Eric Richards taught for many years at the Mannes College of Music, now part of The New School (New York City),and has been a guest composer and/or lecturer at such schools as Mills College and Western Illinois University. From1972–75 he was music director of Video Verité (N.Y.C), and between 1980 and 1985 he was music adviser to the innovative Jean Cocteau Repertory Theatre in New York, where he collaborated with the Soviet playwright Edvard Radzinsky and director Eve Adamson on several productions. Performances of his work include evenings dedicated to his music at such New York performance spaces as The Kitchen and Lotus Music and Dance as well as sound installations at THE LAND—an art site in Mountainair, New Mexico, and at The Visual Arts Gallery of Adirondack Community College, where his music was part of an exhibition of his music scores and sketches (other exhibitions of his notation have included the Mabel Smith Douglas Library at Rutgers University and New Music America in Houston). He has been a MacDowell Colony Fellow (1978, ’80, ’81) and a Helene Wurlitzer Foundation Fellow (1982, ’84, ’86, ’87), and has been a recipient of Meet the Composer and Ford Foundation Recording grants. He has written articles on the arts for Taos Magazine and The American Book Review, and was a contributing author to Bernstein Remembered (New York: Carroll & Graf, 1991). He is currently collaborating with Carmen Tellez, director of the Aguava New Music Ensemble, on a commission by the Hopkins Center for the Arts at Dartmouth College for an extended new vocal and instrumental work to be performed at the end of a week-long residency in February 2008. (Ms. Tellez, who is a professor of choral conducting at Indiana University, has performed several of Richards’s choral pieces with her Contemporary Music Ensemble at IU in recent years, including though under medium. . . in 2004 and After Sound, Light and Heat, Memory, Will, and Understanding in 2006.)

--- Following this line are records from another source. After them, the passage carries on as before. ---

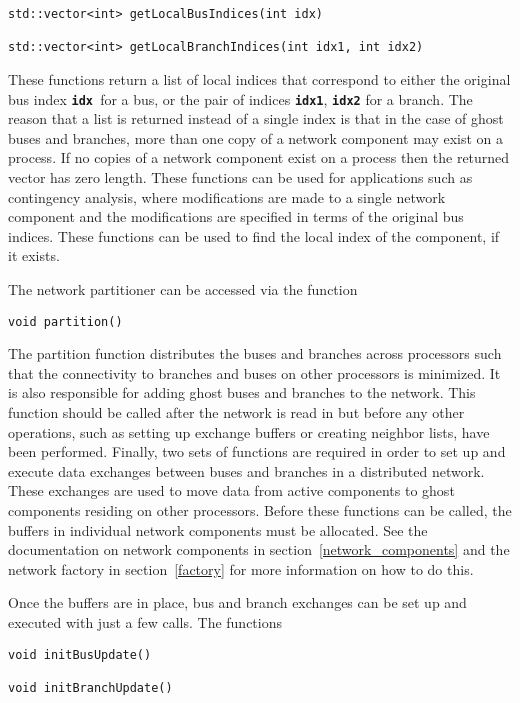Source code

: {
\color{red}
\begin{Verbatim}[fontseries=b]
std::vector<int> getLocalBusIndices(int idx)

std::vector<int> getLocalBranchIndices(int idx1, int idx2)
\end{Verbatim}
}

These functions return a list of local indices that correspond to either the original bus index \texttt{\textbf{idx }}for a bus, or the pair of indices \texttt{\textbf{idx1}}, \texttt{\textbf{idx2}} for a branch. The reason that a list is returned instead of a single index is that in the case of ghost buses and branches, more than one copy of a network component may exist on a process. If no copies of a network component exist on a process then the returned vector has zero length. These functions can be used for applications such as contingency analysis, where modifications are made to a single network component and the modifications are specified in terms of the original bus indices. These functions can be used to find the local index of the component, if it exists. 

The network partitioner can be accessed via the function

{
\color{red}
\begin{Verbatim}[fontseries=b]
void partition()
\end{Verbatim}
}

The partition function distributes the buses and branches across processors such that the connectivity to branches and buses on other processors is minimized. It is also responsible for adding ghost buses and branches to the network. This function should be called after the network is read in but before any other operations, such as setting up exchange buffers or creating neighbor lists, have been performed.
Finally, two sets of functions are required in order to set up and execute data
exchanges between buses and branches in a distributed network. These exchanges
are used to move data from active components to ghost components residing on
other processors. Before these functions can be called, the buffers in
individual network components must be allocated. See the documentation on
network components in section~\ref{network_components} and the network factory
in section~\ref{factory} for more information on how to do this.

Once the buffers are in place, bus and branch exchanges can be set up and executed with just a few calls. The functions

{
\color{red}
\begin{Verbatim}[fontseries=b]
void initBusUpdate()

void initBranchUpdate()
\end{Verbatim}
}


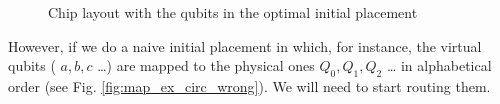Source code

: \begin{enumerate}
\begin{figure}[H]
{
}
\caption{Chip layout with the qubits in the optimal initial placement}
\label{fig:optimal_init_place}
\end{figure}


However, if we do a naive initial placement in which, for instance, the virtual qubits ( \(a, b, c\) \ldots{}) are mapped to the physical ones \(Q_0, Q_1, Q_2\) \ldots{} in alphabetical order (see Fig. \ref{fig:map_ex_circ_wrong}).
We will need to start routing them.


\begin{figure}[H]
\centering


\end{figure}
\end{enumerate}
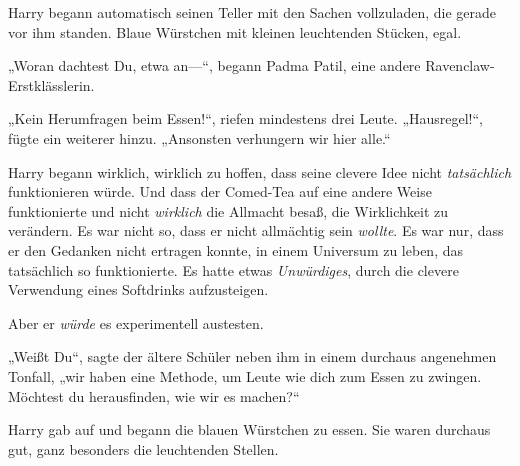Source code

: Harry begann automatisch seinen Teller mit den Sachen vollzuladen, die gerade vor ihm standen. Blaue Würstchen mit kleinen leuchtenden Stücken, egal.

„Woran dachtest Du, etwa an—“, begann Padma Patil, eine andere Ravenclaw-Erstklässlerin.

„Kein Herumfragen beim Essen!“, riefen mindestens drei Leute. „Hausregel!“, fügte ein weiterer hinzu. „Ansonsten verhungern wir hier alle.“

Harry begann wirklich, wirklich zu hoffen, dass seine clevere Idee nicht \emph{tatsächlich} funktionieren würde. Und dass der Comed-Tea auf eine andere Weise funktionierte und nicht \emph{wirklich} die Allmacht besaß, die Wirklichkeit zu verändern. Es war nicht so, dass er nicht allmächtig sein \emph{wollte}. Es war nur, dass er den Gedanken nicht ertragen konnte, in einem Universum zu leben, das tatsächlich so funktionierte. Es hatte etwas \emph{Unwürdiges}, durch die clevere Verwendung eines Softdrinks aufzusteigen.

Aber er \emph{würde} es experimentell austesten.

„Weißt Du“, sagte der ältere Schüler neben ihm in einem durchaus angenehmen Tonfall, „wir haben eine Methode, um Leute wie dich zum Essen zu zwingen. Möchtest du herausfinden, wie wir es machen?“

Harry gab auf und begann die blauen Würstchen zu essen. Sie waren durchaus gut, ganz besonders die leuchtenden Stellen.

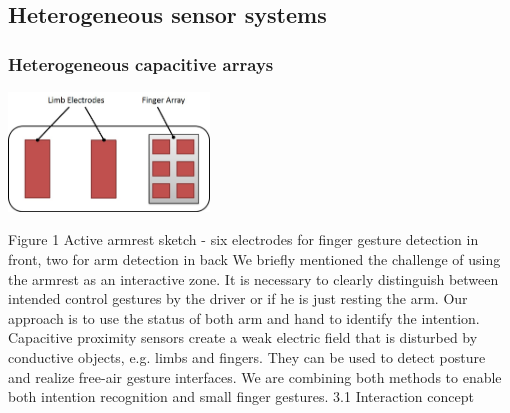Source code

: \subsection{Heterogeneous sensor systems}
\subsubsection{Heterogeneous capacitive arrays}

\begin{minipage}{\linewidth}
\centering
\includegraphics[width=0.4\textwidth]{images/proc_hetero_array}
\label{fig:proc_hetero_array}
\end{minipage}

Figure 1 Active armrest sketch - six electrodes for finger gesture detection in front, two for arm detection in back
We briefly mentioned the challenge of using the armrest as an interactive zone. It is necessary to clearly distinguish between intended control gestures by the driver or if he is just resting the arm. Our approach is to use the status of both arm and hand to identify the intention. Capacitive proximity sensors create a weak electric field that is disturbed by conductive objects, e.g. limbs and fingers. They can be used to detect posture and realize free-air gesture interfaces. We are combining both methods to enable both intention recognition and small finger gestures.
3.1	Interaction concept

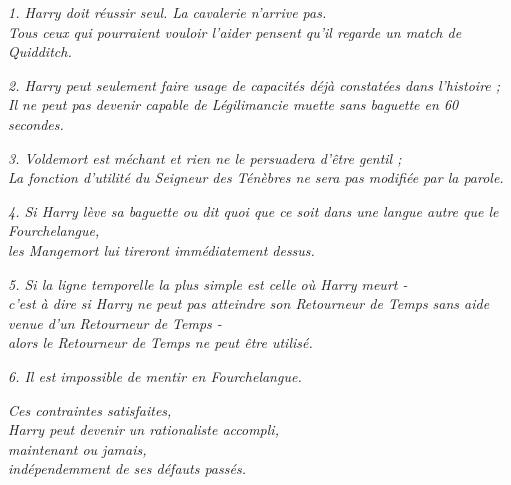 \begin{center}\emph{1. Harry doit réussir seul. La cavalerie n'arrive pas.} \\\emph{Tous ceux qui pourraient vouloir l'aider pensent qu'il regarde un match de Quidditch. } \end{center}



\begin{center}\emph{2. Harry peut seulement faire usage de capacités déjà constatées dans l'histoire ;} \\\emph{Il ne peut pas devenir capable de Légilimancie muette sans baguette en 60 secondes. } \end{center}



\begin{center}\emph{3. Voldemort est méchant et rien ne le persuadera d'être gentil ;} \\\emph{La fonction d'utilité du Seigneur des Ténèbres ne sera pas modifiée par la parole. } \end{center}



\begin{center}\emph{4. Si Harry lève sa baguette ou dit quoi que ce soit dans une langue autre que le Fourchelangue,} \\\emph{les Mangemort lui tireront immédiatement dessus. } \end{center}



\begin{center}\emph{5. Si la ligne temporelle la plus simple est celle où Harry meurt -} \\\emph{c'est à dire si Harry ne peut pas atteindre son Retourneur de Temps sans aide venue d'un Retourneur de Temps -} \\\emph{alors le Retourneur de Temps ne peut être utilisé. } \end{center}



\begin{center}\emph{6. Il est impossible de mentir en Fourchelangue. } \end{center}



\begin{center}\emph{Ces contraintes satisfaites,} \\\emph{Harry peut devenir un rationaliste accompli,} \\\emph{maintenant ou jamais,} \\\emph{indépendemment de ses défauts passés. } \end{center}



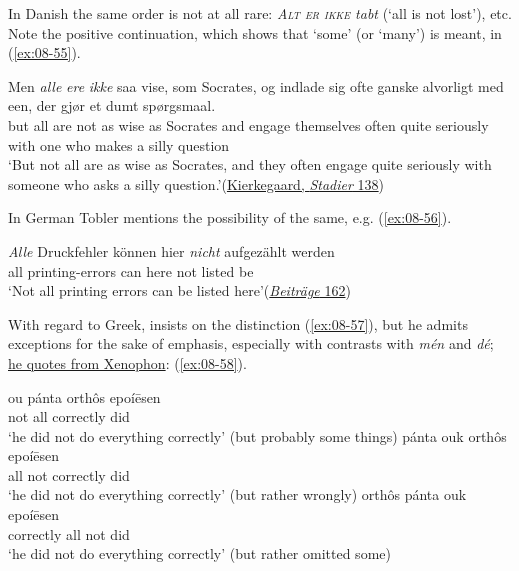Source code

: In Danish the same order is not at all rare: \textit{\textsc{Alt er ikke} tabt} (`all is not lost'), %
etc. Note the positive continuation, which shows that `some' (or `many') is meant, in (\ref{ex:08-55}).

\ea \label{ex:08-55} 
\gll Men \emph{alle} \emph{ere} \emph{ikke} saa vise, som Socrates, og indlade sig ofte ganske alvorligt med een, der gjør et dumt spørgsmaal.\\
 but all are not as wise as Socrates and engage themselves often quite seriously with one who makes a silly question\\
\glt `But not all are as wise as Socrates, and they often engage quite seriously with someone who asks a silly question.'\hfill(\href{https://tekster.kb.dk/text/sks-slv-txt-root#ss146}{Kierkegaard, \textit{Stadier} 138}) %
\z

In German Tobler mentions the possibility of the same, e.g. (\ref{ex:08-56}).

\ea \label{ex:08-56}
\gll \emph{Alle} Druckfehler können hier \emph{nicht} aufgezählt werden\\
 all printing-errors can here not listed be\\
\glt `Not all printing errors can be listed here'\hfill(\href{https://archive.org/details/vermischtebeitr04toblgoog/page/n195/mode/2up?view=theater&q=%22alle+druckfehler%22}{\textit{Beiträge} 162})
\z

With regard to Greek, \citet[\href{https://archive.org/details/griechischesprac00kr/page/296/mode/2up?view=theater}{§67}]{kruger1875griechische} insists on the distinction (\ref{ex:08-57}), but he admits exceptions for the sake of emphasis, especially with contrasts with \textit{mén} and \textit{dé}; \href{https://archive.org/details/griechischesprac00kr/page/304/mode/2up?view=theater&q=%22Havres+pe%26v+obx+7ABov%2C+Ap%C4%B1atos+de+%E2%80%9Car+Apraokos.+%22}{he quotes from Xenophon}: (\ref{ex:08-58}).

\ea \label{ex:08-57}
\ea
\gll ou pánta orthôs epoíēsen\\
 not all correctly did\\
\glt `he did not do everything correctly' \phantom{x}(but probably some things)
\ex
\gll pánta ouk orthôs epoíēsen\\
 all not correctly did\\
\glt `he did not do everything correctly' \phantom{x}(but rather wrongly)
\ex
\gll orthôs pánta ouk epoíēsen\\
 correctly all not did\\
\glt `he did not do everything correctly' \phantom{x}(but rather omitted some)
\z
\z

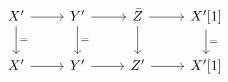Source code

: \documentclass[12pt]{standalone}
\begin{document}
        $$

\begin{tikzcd}
    X^\prime \ar[r] \ar[d,"="] & Y^\prime \ar[r] \ar[d,"="] 
    & \bar{Z} \ar[r] \ar[d] & X^\prime[1] \ar[d,"="] \\
    X^\prime \ar[r] & Y^\prime \ar[r] & Z^\prime \ar[r] & X^\prime[1]
\end{tikzcd}
        $$
        
\end{document}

David Keck, a native of Vermont, began his vocal study as a boy soprano in Britten’s Noyes Fludde, and has since explored many fields of vocal performance, from musical theater and opera to song recital and contemporary vocal performance art. Mr. Keck recently made his debut with Opera Theatre of Saint Louis (La Traviata) and Sarasota Opera (Madame Butterfly) while he was an apprentice in both programs. He has also recently been seen as Superintendent Budd in Albert Herring with the Aspen Theater Center, and Sarastro in Die Zauberflöte at The Juilliard School. Past roles have included Ercole in Cavalli’s Giasone, Figaro in Le nozze di Figaro, the Pirate King in The Pirates of Penzance, and Somnus in Handel’s Semele. Mr. Keck received his Bachelor of Arts degree at Columbia College in English and Comparative Literature, and followed this with diploma studies at The Juilliard School.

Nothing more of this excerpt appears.